=== What is expected ===
Reproduce the line that holds "-Run <code>python streamer.py</code>" together with all the lines after it up to the end of the entries.

[Extracted records — start]

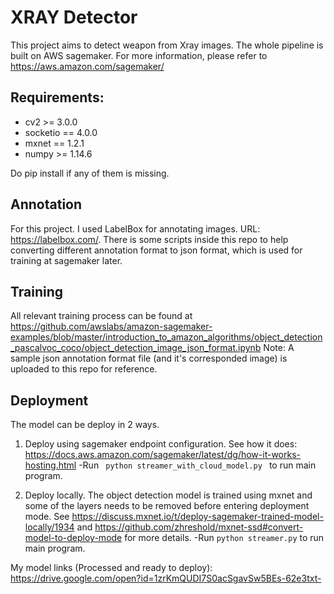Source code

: # XRAY Detector

This project aims to detect weapon from Xray images. The whole pipeline is built on AWS sagemaker. For more information, please refer to https://aws.amazon.com/sagemaker/

## Requirements:
<ul>
  <li> cv2 >= 3.0.0 </li>
  <li> socketio == 4.0.0 </li>
  <li> mxnet == 1.2.1 </li>
  <li> numpy >= 1.14.6 </li>
</ul>
Do pip install <package> if any of them is missing.

## Annotation

For this project. I used LabelBox for annotating images. URL: https://labelbox.com/. There is some scripts inside this repo to help converting different annotation format to json format, which is used for training at sagemaker later.

## Training

All relevant training process can be found at https://github.com/awslabs/amazon-sagemaker-examples/blob/master/introduction_to_amazon_algorithms/object_detection_pascalvoc_coco/object_detection_image_json_format.ipynb
Note: A sample json annotation format file (and it's corresponded image) is uploaded to this repo for reference.

## Deployment

The model can be deploy in 2 ways.

1. Deploy using sagemaker endpoint configuration. See how it does: https://docs.aws.amazon.com/sagemaker/latest/dg/how-it-works-hosting.html
-Run <code> python streamer_with_cloud_model.py </code> to run main program.  

2. Deploy locally. The object detection model is trained using mxnet and some of the layers needs to be removed before entering deployment mode. See https://discuss.mxnet.io/t/deploy-sagemaker-trained-model-locally/1934 and https://github.com/zhreshold/mxnet-ssd#convert-model-to-deploy-mode for more details. 
-Run <code>python streamer.py</code> to run main program.

My model links (Processed and ready to deploy): https://drive.google.com/open?id=1zrKmQUDI7S0acSgavSw5BEs-62e3txt-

[Extracted records — finish]

=== Worked solution ===
-Run <code>python streamer.py</code> to run main program.

My model links (Processed and ready to deploy): https://drive.google.com/open?id=1zrKmQUDI7S0acSgavSw5BEs-62e3txt-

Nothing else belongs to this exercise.